Paul Krugman loves to use the story of the baby-sitting coop told in an article published by Joan and Richard Sweeney in the Journal of Money, Credit, and Banking in 1978 and has repeatedly recycled it, all the while failing to understand that it is a very poor analogy for the American economy and that the lessons he draws from it are false. I have updated and modified it to explain what is actually going on in the U.S. economy as well as to show why Krugman’s proposed solution – print more money – cannot possibly work:
Twenty years ago I read a story that changed my life. I think about that story often; it helps me to stay calm in the face of crisis, to remain hopeful in times of depression, and to resist the pull of fatalism and pessimism….
A group of people (in this case about 150 young couples with congressional connections) agrees to baby-sit for one another, obviating the need for cash payments to adolescents. It’s a mutually beneficial arrangement: A couple that already has children around may find that watching another couple’s kids for an evening is not that much of an additional burden, certainly compared with the benefit of receiving the same service some other evening. But there must be a system for making sure each couple does its fair share.
The Capitol Hill co-op adopted one fairly natural solution. It issued scrip–pieces of paper equivalent to one hour of baby-sitting time. Baby sitters would receive the appropriate number of coupons directly from the baby sittees. This made the system self-enforcing: Over time, each couple would automatically do as much baby-sitting as it received in return. As long as the people were reliable–and these young professionals certainly were–what could go wrong?

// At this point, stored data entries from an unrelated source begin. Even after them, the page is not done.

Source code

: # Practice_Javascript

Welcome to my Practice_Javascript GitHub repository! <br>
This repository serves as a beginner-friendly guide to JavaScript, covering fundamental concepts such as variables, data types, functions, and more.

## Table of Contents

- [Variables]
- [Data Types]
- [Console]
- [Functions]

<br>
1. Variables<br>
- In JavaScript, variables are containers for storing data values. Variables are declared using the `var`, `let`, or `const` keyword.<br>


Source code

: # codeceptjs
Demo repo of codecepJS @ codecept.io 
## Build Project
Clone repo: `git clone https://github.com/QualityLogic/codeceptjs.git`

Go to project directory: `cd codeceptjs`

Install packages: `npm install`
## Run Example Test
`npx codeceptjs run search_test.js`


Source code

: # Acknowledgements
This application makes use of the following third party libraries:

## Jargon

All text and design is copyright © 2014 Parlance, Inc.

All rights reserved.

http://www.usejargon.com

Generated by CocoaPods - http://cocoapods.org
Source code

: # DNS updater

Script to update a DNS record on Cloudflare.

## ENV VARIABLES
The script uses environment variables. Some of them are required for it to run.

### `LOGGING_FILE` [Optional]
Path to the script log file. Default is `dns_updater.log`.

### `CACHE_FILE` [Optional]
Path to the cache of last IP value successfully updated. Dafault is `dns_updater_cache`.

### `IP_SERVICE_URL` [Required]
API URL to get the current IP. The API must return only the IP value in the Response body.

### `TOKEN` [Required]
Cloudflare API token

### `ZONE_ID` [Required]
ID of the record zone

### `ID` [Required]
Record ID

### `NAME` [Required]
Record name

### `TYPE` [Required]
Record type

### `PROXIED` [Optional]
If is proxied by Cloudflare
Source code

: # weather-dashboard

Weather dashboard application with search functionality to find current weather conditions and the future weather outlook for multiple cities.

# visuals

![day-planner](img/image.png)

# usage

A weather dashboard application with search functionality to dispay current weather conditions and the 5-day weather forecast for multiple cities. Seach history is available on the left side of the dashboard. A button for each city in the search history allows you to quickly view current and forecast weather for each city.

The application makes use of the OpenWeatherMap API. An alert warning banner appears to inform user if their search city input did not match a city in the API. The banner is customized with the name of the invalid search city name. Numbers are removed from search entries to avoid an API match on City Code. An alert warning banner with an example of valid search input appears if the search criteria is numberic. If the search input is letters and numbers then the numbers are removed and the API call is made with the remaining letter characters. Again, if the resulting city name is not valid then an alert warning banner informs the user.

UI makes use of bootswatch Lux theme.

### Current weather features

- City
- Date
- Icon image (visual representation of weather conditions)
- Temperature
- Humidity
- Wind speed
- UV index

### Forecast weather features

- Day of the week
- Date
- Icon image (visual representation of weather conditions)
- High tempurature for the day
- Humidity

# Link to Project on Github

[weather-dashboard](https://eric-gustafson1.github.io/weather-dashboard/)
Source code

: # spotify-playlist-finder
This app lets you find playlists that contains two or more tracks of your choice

Well, it turned out that there was a small technical problem. Think about the coupon holdings of a typical couple. During periods when it had few occasions to go out, a couple would probably try to build up a reserve–then run that reserve down when the occasions arose. There would be an averaging out of these demands. One couple would be going out when another was staying at home. But since many couples would be holding reserves of coupons at any given time, the co-op needed to have a fairly large amount of scrip in circulation.
Now what happened in the Sweeneys’ co-op was that, for complicated reasons involving the collection and use of dues (paid in scrip), the number of coupons in circulation became quite low. As a result, most couples were anxious to add to their reserves by baby-sitting, reluctant to run them down by going out. But one couple’s decision to go out was another’s chance to baby-sit; so it became difficult to earn coupons. Knowing this, couples became even more reluctant to use their reserves except on special occasions, reducing baby-sitting opportunities still further.
In short, the co-op had fallen into a recession.
Since most of the co-op’s members were lawyers, it was difficult to convince them the problem was monetary. They tried to legislate recovery–passing a rule requiring each couple to go out at least twice a month. But eventually the economists prevailed. More coupons were issued, couples became more willing to go out, opportunities to baby-sit multiplied, and everyone was happy.
Later in the article, Krugman goes on to explain how the coop’s “central bank” can manage the coupon supply to prevent couples intent on staying in from accumulating too many coupons and acquire coupons on loan if they found it necessary to go out more often than they’d planned. But what he fails to anticipate is the situation where the coop board has provided lots and lots of coupons to the various couples in anticipation of their future use for an extended period of time. In short, he fails to account for the possibility that the “recession” is not caused by a coupon shortage, but rather by the limits of babysitting demand.
There are three limits to the demand for babysitting coupons, one physical, one practical, and one psychological. The physical limit is that a couple cannot possibly make use of more than seven evenings-worth of coupons per week since that is the maximum number of evenings they can go out and leave the children home. The practical limit is the financial resources the couple has to spend on going out, and the psychological limit is based on the amount of the couple’s desire to actually spend evenings with their children. If, in a given time period, any of these three limits are exceeded by the amount of the coupons distributed or loaned out to the couple, the couple will not make use of them regardless of how many more coupons they are given. Therefore, it should be obvious that any decline in the amount of going out that is based on one of these three limits of demand cannot be solved by simply distributing more coupons for babysitting.
In fact, for the coop, the correct policy prescription is to do exactly the reverse of what Krugman is recommending. Not only should more coupons not be distributed, but all coupon distribution should stop so that people can use up the coupons they have. Coupons given out on loan should be either repaid or simply cancelled; more coupons can be distributed once people have used up their existing supply and actually require more babysitting.
Note: the fact that babysitting coupons are less fungible and important to the coop than money is to a national economy means that one cannot concoct an example of the Austrian business cycle utilizing this analogy. The coupon supplier is not causing the problems here; they are exogenous to the coupon supply. But, this invocation of the material and immaterial limits of demand should demonstrate that Krugman’s analogy is not necessarily relevant to the present economic situation, and to the extent that it can be shown that the American consumer has exceeded the limits of his demand, it shows that his conclusions are demonstrably inapplicable.